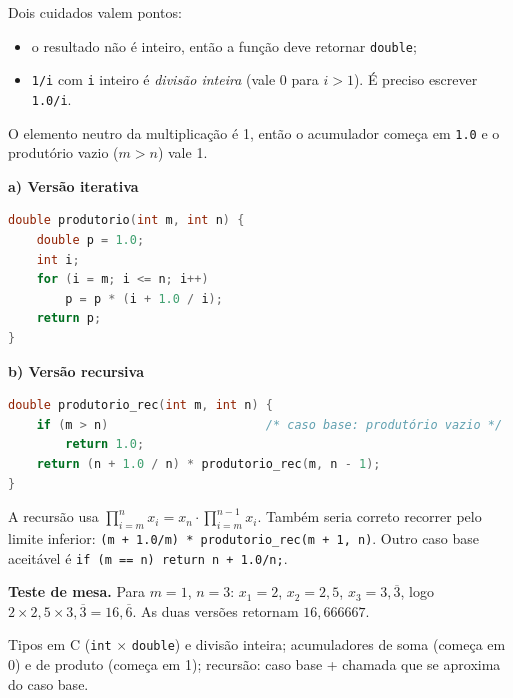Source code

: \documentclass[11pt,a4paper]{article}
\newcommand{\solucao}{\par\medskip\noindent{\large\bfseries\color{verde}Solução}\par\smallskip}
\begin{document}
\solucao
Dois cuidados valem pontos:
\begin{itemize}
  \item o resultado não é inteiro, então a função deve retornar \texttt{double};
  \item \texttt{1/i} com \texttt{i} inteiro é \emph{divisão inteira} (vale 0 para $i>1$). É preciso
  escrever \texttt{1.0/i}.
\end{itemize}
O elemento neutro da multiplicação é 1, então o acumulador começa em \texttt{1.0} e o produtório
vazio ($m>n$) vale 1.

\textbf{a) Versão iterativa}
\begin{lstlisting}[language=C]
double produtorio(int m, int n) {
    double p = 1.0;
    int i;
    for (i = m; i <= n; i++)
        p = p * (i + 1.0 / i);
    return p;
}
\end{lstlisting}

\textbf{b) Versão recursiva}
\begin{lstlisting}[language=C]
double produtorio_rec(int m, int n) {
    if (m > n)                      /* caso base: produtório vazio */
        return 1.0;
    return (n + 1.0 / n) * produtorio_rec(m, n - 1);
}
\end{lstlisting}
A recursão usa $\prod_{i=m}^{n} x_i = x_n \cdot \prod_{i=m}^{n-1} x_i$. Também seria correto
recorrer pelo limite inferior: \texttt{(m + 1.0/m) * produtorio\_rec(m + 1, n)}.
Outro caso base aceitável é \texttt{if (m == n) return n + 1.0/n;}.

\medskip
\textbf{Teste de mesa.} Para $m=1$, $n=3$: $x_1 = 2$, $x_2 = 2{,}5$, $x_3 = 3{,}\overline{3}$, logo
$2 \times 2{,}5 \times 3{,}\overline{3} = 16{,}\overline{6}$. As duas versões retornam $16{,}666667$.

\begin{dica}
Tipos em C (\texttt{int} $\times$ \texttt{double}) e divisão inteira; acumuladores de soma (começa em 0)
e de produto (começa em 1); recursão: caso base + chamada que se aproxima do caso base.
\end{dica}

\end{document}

#####

Each record needs to be reproduced exactly, and no image should be carried over.

→ **Completed exercise**
Source code

: \documentclass[11pt,a4paper]{article}
\newcommand{\solucao}{\par\medskip\noindent{\large\bfseries\color{verde}Solução}\par\smallskip}
\begin{document}
\solucao
Dois cuidados valem pontos:
\begin{itemize}
  \item o resultado não é inteiro, então a função deve retornar \texttt{double};
  \item \texttt{1/i} com \texttt{i} inteiro é \emph{divisão inteira} (vale 0 para $i>1$). É preciso
  escrever \texttt{1.0/i}.
\end{itemize}
O elemento neutro da multiplicação é 1, então o acumulador começa em \texttt{1.0} e o produtório
vazio ($m>n$) vale 1.

\textbf{a) Versão iterativa}
\begin{lstlisting}[language=C]
double produtorio(int m, int n) {
    double p = 1.0;
    int i;
    for (i = m; i <= n; i++)
        p = p * (i + 1.0 / i);
    return p;
}
\end{lstlisting}

\textbf{b) Versão recursiva}
\begin{lstlisting}[language=C]
double produtorio_rec(int m, int n) {
    if (m > n)                      /* caso base: produtório vazio */
        return 1.0;
    return (n + 1.0 / n) * produtorio_rec(m, n - 1);
}
\end{lstlisting}
A recursão usa $\prod_{i=m}^{n} x_i = x_n \cdot \prod_{i=m}^{n-1} x_i$. Também seria correto
recorrer pelo limite inferior: \texttt{(m + 1.0/m) * produtorio\_rec(m + 1, n)}.
Outro caso base aceitável é \texttt{if (m == n) return n + 1.0/n;}.

\medskip
\textbf{Teste de mesa.} Para $m=1$, $n=3$: $x_1 = 2$, $x_2 = 2{,}5$, $x_3 = 3{,}\overline{3}$, logo
$2 \times 2{,}5 \times 3{,}\overline{3} = 16{,}\overline{6}$. As duas versões retornam $16{,}666667$.

\begin{dica}
Tipos em C (\texttt{int} $\times$ \texttt{double}) e divisão inteira; acumuladores de soma (começa em 0)
e de produto (começa em 1); recursão: caso base + chamada que se aproxima do caso base.
\end{dica}

\end{document}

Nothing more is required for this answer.